High dynamic range and wide color gamut technologies were all over the place at NAB. There is so much interest in both (they go hand-in-hand anyway) that you will numerous demos of them in Orlando. Who will use HDR and WCG? Anyone who wants a more realistic way to show images with brightness, color saturation, and contrast levels that are comparable to the human eye.

Obviously, higher resolution is very much part of this equation, but you don’t always need 4K to make it work. Several companies at NAB, led by Hitachi, had compelling demos of 2K (1080p) HDR. On a big screen, the average viewer might not even know they’re looking at a 1080p image. And yes, both enhancements do make a difference – they’re not just bells and whistles.

AV distribution over networks: I’ve been teaching classes in networked AV for over a decade, but it has finally arrived. You won’t hear nearly as much about HDMI switching and distribution in Orlando as you will about JPEG2000, latency, network switch speeds, and quality of service issues.

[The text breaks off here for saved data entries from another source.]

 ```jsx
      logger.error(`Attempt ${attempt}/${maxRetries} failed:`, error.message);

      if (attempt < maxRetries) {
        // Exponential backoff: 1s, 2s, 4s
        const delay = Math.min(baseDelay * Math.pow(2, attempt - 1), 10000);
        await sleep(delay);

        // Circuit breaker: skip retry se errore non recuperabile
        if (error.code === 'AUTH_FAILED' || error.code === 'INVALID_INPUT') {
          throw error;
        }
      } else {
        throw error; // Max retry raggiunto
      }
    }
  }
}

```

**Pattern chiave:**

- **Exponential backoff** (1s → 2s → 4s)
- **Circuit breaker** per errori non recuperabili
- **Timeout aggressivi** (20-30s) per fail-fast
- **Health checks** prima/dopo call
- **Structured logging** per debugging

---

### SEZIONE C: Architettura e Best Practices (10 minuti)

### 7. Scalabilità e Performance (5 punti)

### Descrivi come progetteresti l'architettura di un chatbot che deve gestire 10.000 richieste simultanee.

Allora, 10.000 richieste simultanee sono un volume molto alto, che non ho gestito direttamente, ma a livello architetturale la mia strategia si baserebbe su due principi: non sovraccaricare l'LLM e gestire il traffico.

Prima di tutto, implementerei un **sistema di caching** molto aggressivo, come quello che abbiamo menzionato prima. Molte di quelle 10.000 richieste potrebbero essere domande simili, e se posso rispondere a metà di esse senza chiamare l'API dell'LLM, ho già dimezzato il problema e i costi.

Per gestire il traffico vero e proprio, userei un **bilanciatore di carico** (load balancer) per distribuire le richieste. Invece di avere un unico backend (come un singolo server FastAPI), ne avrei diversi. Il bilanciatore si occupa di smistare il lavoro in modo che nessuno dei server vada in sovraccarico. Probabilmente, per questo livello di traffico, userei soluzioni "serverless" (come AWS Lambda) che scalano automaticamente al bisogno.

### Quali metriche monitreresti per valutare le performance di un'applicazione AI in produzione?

That’s because our industry has finally woken up and smelled the coffee: Signal management and distribution over TCP/IP networks is the future. It’s not proprietary HDMI formats for category wire. It’s not big, bulky racks full of HDMI hardware switches. No, our future is codecs, Layer 2/3 switches, cloud servers and storage, faster channel-bonding WiFi, and distribution to mobile devices.

You couldn’t throw a rock at NAB without hitting a company booth that was showcasing a codec or related software-based switching (SBS) product. More and more of them are using the HEVC H.265 codec for efficiency or M-JPEG2000 for near-zero latency. Some companies demonstrated 25 Gb/s network hardware for transport and workflows, while others had scheduling and playout software programs.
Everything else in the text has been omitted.